*What you need to do:* Every line from the start of the listing below through the line that contains "- [ ] **AC4**: Claude" is to be reproduced word for word.
── Provided information
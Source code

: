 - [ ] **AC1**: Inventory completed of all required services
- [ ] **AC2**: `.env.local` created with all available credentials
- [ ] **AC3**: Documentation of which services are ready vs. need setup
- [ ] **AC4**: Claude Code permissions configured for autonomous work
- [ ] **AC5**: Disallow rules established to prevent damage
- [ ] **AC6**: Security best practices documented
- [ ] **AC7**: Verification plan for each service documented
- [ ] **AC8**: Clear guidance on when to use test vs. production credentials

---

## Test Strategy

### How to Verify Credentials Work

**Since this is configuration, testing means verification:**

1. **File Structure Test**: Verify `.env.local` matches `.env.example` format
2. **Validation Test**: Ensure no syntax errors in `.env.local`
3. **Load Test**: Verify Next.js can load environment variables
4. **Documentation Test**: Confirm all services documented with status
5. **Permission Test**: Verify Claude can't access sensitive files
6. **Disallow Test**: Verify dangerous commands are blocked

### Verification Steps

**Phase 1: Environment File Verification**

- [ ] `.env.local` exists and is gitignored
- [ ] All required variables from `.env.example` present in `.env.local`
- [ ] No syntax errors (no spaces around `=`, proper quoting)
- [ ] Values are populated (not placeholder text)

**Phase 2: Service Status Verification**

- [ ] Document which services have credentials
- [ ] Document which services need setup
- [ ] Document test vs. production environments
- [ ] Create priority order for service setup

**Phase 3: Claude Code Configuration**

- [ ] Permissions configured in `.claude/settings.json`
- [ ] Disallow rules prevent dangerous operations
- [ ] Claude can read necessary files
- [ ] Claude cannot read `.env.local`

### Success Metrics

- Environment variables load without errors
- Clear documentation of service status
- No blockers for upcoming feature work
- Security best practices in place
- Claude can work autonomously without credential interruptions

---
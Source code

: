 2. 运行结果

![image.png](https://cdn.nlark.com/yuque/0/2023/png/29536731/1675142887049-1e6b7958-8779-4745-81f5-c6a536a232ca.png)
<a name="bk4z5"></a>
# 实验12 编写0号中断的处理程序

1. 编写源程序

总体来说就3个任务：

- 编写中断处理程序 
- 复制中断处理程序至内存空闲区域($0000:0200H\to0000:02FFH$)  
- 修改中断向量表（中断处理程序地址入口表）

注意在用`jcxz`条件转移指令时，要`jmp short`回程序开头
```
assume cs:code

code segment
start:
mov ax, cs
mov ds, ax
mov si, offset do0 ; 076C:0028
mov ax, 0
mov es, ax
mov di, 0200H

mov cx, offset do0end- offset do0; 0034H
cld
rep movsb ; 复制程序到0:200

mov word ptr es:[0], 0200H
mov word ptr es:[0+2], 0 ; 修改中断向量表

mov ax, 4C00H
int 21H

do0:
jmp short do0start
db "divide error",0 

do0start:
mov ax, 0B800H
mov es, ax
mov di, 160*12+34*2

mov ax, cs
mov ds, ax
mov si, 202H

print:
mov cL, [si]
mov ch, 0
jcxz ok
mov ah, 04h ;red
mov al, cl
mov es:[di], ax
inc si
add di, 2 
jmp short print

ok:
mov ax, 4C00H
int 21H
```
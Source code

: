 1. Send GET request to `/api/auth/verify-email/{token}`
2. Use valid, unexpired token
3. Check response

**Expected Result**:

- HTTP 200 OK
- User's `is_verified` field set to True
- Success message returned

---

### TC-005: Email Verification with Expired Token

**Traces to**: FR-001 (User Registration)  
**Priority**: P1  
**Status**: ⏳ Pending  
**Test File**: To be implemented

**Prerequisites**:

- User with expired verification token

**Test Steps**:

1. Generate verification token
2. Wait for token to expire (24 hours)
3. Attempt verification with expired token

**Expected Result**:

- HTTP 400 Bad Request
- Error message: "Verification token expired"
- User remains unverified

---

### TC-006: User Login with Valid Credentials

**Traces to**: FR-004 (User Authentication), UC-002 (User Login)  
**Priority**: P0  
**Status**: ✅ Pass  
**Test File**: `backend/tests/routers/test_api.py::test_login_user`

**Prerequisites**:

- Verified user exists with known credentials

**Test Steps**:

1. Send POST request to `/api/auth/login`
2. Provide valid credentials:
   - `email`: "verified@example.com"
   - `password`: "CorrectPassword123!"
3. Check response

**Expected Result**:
────
*Exercise result:*
Source code

: - [ ] **AC1**: Inventory completed of all required services
- [ ] **AC2**: `.env.local` created with all available credentials
- [ ] **AC3**: Documentation of which services are ready vs. need setup
- [ ] **AC4**: Claude Code permissions configured for autonomous work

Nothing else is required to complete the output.